21.5.1 Adaptation and adjustment
Economic analysis of adaptation generally follows a path of investigation that considers those options that could be used to ameliorate losses without increasing costs. Once this baseline impact is established, further analysis of changing markets identifies whether commodity prices would increase or decrease as a result of changes in yields around the world. Then the analysis considers technological options and assumes that only those that would improve profitability are adopted. The following general classes of technological options show promise in ameliorating agricultural losses: changed sowing dates; multiple crops per growing season; planting of different crops or different crop varieties; development of new crop varieties; use of irrigation; changes in fertilizer use and tillage practices; and improved short-term weather forecasting (Reilly et al., 1996).
A separate issue from adaptation is the cost of adjustment. Adjustment costs arise when firms are forced to retire equipment or capital investment before it would normally wear out, or only slowly learn about and adopt new technology and management options. Whether farmers would face significant adjustment costs in adapting to climate change depends on the lifetime of capital equipment, adoption rates and the rate at which climate changes. Some evidence exists on the lifetimes of important agricultural investments and times required for adoption of new technologies. This evidence suggests that 3-14 years are required for new variety adoption, 8-15 years for new variety development, 10-12 years for adoption of new tillage systems, 15-30 years to adopt a new crop, 3-10 years to open new agricultural lands, 20-25 years for the lifetime of irrigation equipment, and 50-100 years for the lifetime of dams and irrigation systems (Reilly, 1995). Except for longer-lived investments such as dams and irrigation equipment, adjustment would not appear to impose greater costs if local climate changes gradually at the rate indicated by global transient runs. Changes in precipitation patterns, however, may result in abrupt local changes in climate and thus impose adjustment costs. Very little solid evidence on local transient rates of climatic change exists; thus, it is difficult to establish whether adjustment costs will be significant.

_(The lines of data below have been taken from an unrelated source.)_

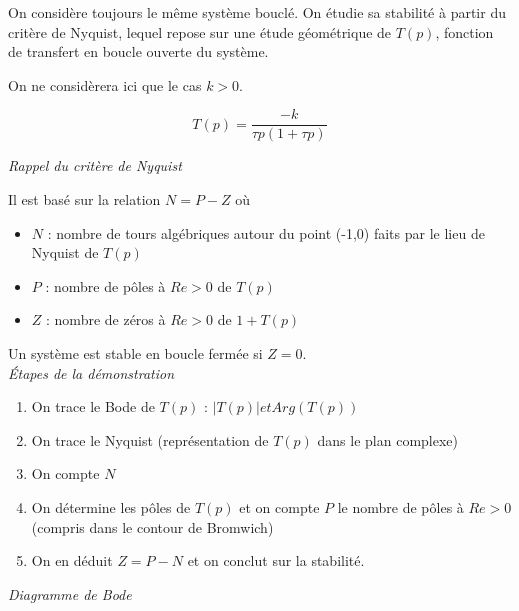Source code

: \documentclass[../../Cours_M1.tex]{subfiles}
\begin{document}
On considère toujours le même système bouclé. On étudie sa stabilité à partir du critère de Nyquist, lequel repose sur une étude géométrique de $T(p)$, fonction de transfert en boucle ouverte du système.

On ne considèrera ici que le cas $k>0$.

\[T(p) = \frac{-k}{\tau p(1+\tau p)}\]

\textit{Rappel du critère de Nyquist}

Il est basé sur la relation $\boxed{N=P-Z}$ où 
\begin{itemize}
\item $N$ : nombre de tours algébriques autour du point (-1,0) faits par le lieu de Nyquist de $T(p)$
\item $P$ : nombre de pôles à $Re >0$ de $T(p)$
\item $Z$ : nombre de zéros à $Re >0$ de $1+T(p)$
\end{itemize}

Un système est stable en boucle fermée si $Z=0$.\\

\textit{Étapes de la démonstration}
\begin{enumerate}
\item On trace le Bode de $T(p)$ : $|T(p)| et Arg(T(p))$
\item On trace le Nyquist (représentation de $T(p)$ dans le plan complexe)
\item On compte $N$
\item On détermine les pôles de $T(p)$ et on compte $P$ le nombre de pôles à $Re>0$ (compris dans le contour de Bromwich)
\item On en déduit $Z=P-N$ et on conclut sur la stabilité. 
\end{enumerate}

\textit{Diagramme de Bode}\\
\begin{figure}[h!]
\centering
{}
\end{figure}
\end{document}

Effects of climatic change on a region, national economy, and consumers of food and fibre depend on both how global production potential changes and how climate affects a region's agriculture directly. Trade affects the distribution of costs and benefits of climatic change; regions that are negatively affected by climatic change will seek to import food and fibre from areas with surplus production. If global production declines and agricultural prices rise, then producers in a region may gain from the higher prices even if yields fall somewhat. Consumers worldwide would be adversely affected by higher food and fibre prices. If world prices fall, agricultural producers may lose even if their yields improve slightly, because revenue (price x quantity) declines if the decrease in price is greater than the increase in production. Reilly et al. (1994) illustrated these effects for a range of climatic scenarios. Fischer et al. (1994) demonstrated that, under some circumstances, differential capacity to adapt can lead to further shifts of cereal production from tropical regions to temperate regions as a result of trade.